- Work instructions -
Take the data below. Output it exactly from its first line through the line containing "- ANA PAULA".

(Collected data entries)
*-*-*
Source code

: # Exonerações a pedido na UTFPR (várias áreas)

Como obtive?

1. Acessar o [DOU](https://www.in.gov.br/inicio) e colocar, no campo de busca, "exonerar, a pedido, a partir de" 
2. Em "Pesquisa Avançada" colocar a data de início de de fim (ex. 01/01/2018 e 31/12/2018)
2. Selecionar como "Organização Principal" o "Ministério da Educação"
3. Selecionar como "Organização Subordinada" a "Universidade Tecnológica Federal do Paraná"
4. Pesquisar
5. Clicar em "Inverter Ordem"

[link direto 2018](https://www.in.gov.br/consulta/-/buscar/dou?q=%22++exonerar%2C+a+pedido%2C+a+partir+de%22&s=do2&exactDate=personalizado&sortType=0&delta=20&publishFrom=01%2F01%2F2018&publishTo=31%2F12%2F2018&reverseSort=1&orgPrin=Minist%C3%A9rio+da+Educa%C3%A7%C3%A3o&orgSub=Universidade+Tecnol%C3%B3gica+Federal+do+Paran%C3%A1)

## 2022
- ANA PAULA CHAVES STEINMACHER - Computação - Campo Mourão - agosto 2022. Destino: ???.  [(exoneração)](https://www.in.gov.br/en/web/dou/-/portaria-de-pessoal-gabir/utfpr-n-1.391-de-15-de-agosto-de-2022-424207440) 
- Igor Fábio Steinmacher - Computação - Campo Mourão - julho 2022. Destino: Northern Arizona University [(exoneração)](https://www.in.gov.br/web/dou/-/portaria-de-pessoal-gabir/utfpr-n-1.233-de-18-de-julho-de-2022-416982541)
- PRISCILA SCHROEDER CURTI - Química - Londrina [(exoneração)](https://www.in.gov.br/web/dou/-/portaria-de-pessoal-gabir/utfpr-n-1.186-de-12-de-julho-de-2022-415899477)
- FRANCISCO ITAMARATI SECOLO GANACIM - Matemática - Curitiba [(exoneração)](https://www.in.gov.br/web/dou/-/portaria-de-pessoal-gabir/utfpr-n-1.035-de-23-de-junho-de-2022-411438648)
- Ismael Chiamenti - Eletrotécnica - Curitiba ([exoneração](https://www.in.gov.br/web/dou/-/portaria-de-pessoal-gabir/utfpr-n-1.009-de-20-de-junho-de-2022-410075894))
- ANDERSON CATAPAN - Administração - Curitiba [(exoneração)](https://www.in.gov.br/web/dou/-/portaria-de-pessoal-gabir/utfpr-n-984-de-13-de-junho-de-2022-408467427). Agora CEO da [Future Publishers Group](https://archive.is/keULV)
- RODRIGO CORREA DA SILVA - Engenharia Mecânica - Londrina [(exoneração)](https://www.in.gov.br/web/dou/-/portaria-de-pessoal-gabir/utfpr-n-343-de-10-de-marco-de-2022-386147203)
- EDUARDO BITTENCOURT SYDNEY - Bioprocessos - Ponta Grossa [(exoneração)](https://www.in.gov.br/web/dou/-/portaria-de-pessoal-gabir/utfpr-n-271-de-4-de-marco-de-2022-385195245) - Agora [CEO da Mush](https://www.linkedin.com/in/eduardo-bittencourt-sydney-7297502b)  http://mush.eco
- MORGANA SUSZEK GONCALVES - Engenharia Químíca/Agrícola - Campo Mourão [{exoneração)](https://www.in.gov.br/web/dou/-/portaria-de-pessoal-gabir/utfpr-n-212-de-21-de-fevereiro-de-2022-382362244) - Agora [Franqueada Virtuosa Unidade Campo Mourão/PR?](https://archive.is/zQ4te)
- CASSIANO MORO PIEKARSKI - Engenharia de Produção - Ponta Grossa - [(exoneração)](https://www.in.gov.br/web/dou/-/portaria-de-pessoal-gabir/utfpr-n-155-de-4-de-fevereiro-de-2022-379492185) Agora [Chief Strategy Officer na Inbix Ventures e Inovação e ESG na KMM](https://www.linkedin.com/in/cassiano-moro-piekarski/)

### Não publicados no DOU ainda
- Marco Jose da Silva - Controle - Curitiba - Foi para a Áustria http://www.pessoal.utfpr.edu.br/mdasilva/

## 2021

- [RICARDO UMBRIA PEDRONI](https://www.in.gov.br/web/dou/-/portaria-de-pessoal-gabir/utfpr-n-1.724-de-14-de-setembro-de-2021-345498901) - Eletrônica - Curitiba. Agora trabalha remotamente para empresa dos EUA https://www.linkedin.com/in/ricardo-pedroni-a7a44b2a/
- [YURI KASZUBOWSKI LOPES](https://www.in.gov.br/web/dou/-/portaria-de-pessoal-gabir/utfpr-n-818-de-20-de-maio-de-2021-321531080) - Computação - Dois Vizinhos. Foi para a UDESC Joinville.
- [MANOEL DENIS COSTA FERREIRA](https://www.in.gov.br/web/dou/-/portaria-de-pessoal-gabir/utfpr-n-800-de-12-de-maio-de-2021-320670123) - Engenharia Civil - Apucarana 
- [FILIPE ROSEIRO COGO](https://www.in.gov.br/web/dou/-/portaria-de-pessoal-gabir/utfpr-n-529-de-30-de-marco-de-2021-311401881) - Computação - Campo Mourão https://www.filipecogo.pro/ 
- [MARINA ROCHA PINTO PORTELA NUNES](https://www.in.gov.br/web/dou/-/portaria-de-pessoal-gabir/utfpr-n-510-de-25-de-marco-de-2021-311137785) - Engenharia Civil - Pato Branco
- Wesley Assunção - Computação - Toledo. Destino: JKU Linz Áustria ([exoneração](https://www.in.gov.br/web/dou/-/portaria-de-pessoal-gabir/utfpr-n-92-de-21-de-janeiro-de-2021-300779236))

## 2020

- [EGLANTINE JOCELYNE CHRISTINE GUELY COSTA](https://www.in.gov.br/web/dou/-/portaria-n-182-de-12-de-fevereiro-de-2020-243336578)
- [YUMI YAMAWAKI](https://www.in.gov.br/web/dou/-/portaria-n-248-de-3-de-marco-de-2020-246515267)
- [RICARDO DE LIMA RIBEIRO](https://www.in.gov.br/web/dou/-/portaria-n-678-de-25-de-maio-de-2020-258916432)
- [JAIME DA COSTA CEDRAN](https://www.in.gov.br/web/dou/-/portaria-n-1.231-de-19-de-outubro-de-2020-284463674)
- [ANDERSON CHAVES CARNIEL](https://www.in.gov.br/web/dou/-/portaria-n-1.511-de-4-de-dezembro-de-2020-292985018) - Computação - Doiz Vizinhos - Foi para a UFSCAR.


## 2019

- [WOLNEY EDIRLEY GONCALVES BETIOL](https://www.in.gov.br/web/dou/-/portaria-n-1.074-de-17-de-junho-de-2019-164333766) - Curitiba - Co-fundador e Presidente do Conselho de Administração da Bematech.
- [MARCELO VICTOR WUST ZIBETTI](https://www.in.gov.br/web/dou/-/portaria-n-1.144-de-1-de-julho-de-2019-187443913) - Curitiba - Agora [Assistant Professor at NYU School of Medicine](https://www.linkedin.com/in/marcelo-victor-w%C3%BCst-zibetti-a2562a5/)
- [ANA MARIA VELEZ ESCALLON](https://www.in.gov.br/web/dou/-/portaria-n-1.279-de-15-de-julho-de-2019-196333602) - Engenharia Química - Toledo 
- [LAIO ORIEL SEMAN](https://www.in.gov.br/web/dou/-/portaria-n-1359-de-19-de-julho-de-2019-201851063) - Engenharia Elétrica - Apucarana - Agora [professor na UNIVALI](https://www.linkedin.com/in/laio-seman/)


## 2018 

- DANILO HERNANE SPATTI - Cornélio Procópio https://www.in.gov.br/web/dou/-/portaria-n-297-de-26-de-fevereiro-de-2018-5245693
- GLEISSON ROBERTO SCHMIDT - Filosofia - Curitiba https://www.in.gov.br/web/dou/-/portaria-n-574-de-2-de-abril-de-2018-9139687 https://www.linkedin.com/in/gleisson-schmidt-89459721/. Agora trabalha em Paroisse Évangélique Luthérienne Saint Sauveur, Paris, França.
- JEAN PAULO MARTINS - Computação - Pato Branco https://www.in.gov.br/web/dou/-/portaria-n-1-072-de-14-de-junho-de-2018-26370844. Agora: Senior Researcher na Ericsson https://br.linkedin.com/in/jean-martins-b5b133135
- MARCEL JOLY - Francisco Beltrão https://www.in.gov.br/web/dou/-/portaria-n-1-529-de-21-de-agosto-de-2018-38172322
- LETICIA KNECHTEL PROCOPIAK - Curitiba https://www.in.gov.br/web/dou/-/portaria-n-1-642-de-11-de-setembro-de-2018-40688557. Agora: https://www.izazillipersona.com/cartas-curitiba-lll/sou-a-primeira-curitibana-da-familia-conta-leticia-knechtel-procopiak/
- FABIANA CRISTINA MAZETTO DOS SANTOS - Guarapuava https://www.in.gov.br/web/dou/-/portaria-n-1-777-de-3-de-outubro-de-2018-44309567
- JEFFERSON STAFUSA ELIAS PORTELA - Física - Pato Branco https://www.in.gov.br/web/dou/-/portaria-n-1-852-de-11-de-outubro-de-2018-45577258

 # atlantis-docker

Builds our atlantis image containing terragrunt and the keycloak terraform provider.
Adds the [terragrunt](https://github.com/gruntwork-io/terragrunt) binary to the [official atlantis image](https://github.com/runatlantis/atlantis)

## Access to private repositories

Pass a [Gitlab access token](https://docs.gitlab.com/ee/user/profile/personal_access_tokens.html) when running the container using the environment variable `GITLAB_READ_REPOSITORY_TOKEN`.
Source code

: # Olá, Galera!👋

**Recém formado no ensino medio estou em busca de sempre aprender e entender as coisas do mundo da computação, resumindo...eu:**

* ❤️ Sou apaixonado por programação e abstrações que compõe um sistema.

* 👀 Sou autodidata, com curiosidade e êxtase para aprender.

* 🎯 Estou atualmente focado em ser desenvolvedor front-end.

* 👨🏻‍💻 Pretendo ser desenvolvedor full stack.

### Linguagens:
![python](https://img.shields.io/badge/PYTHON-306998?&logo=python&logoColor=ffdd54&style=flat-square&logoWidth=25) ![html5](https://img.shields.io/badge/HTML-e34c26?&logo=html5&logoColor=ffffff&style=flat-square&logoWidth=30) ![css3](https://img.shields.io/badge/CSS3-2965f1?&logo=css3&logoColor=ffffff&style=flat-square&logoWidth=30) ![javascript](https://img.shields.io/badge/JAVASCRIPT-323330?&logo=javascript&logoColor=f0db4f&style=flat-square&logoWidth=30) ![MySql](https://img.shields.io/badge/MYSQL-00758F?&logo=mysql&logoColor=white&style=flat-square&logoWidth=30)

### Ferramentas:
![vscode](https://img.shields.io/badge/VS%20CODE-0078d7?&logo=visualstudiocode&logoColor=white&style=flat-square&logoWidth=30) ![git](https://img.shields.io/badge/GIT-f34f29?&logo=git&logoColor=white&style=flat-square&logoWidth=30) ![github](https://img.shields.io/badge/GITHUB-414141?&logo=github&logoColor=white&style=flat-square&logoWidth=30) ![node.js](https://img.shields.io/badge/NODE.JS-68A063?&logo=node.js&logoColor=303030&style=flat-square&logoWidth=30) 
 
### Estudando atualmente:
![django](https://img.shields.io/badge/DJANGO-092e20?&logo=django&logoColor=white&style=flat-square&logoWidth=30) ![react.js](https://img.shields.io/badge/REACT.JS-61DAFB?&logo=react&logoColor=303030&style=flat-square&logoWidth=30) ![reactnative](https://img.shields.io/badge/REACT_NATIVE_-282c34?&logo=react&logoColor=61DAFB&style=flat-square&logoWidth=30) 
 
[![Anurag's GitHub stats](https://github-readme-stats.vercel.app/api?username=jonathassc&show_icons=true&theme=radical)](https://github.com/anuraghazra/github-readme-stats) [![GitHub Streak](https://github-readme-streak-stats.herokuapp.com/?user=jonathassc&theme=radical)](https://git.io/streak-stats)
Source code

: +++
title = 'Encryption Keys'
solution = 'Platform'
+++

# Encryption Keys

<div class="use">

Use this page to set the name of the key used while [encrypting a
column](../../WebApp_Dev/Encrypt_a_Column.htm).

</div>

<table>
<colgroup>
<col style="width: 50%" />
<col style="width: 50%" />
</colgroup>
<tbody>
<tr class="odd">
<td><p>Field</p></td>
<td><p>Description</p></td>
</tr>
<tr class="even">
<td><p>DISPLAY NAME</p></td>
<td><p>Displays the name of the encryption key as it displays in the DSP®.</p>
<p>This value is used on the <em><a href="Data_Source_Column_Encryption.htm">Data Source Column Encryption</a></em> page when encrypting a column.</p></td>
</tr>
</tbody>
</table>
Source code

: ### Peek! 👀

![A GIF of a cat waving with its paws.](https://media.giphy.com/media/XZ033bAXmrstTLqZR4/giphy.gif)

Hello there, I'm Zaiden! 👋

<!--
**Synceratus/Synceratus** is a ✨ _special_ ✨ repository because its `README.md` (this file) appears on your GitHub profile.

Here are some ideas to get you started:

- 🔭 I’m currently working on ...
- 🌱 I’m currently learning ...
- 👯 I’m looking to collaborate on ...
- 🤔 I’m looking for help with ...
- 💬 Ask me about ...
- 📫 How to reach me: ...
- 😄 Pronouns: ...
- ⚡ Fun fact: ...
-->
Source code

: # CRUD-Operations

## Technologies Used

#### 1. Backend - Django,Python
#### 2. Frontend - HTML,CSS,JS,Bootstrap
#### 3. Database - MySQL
*-*-*
- Exercise response -
Source code

: # Exonerações a pedido na UTFPR (várias áreas)

Como obtive?

1. Acessar o [DOU](https://www.in.gov.br/inicio) e colocar, no campo de busca, "exonerar, a pedido, a partir de" 
2. Em "Pesquisa Avançada" colocar a data de início de de fim (ex. 01/01/2018 e 31/12/2018)
2. Selecionar como "Organização Principal" o "Ministério da Educação"
3. Selecionar como "Organização Subordinada" a "Universidade Tecnológica Federal do Paraná"
4. Pesquisar
5. Clicar em "Inverter Ordem"

[link direto 2018](https://www.in.gov.br/consulta/-/buscar/dou?q=%22++exonerar%2C+a+pedido%2C+a+partir+de%22&s=do2&exactDate=personalizado&sortType=0&delta=20&publishFrom=01%2F01%2F2018&publishTo=31%2F12%2F2018&reverseSort=1&orgPrin=Minist%C3%A9rio+da+Educa%C3%A7%C3%A3o&orgSub=Universidade+Tecnol%C3%B3gica+Federal+do+Paran%C3%A1)

## 2022
- ANA PAULA CHAVES STEINMACHER - Computação - Campo Mourão - agosto 2022. Destino: ???.  [(exoneração)](https://www.in.gov.br/en/web/dou/-/portaria-de-pessoal-gabir/utfpr-n-1.391-de-15-de-agosto-de-2022-424207440) 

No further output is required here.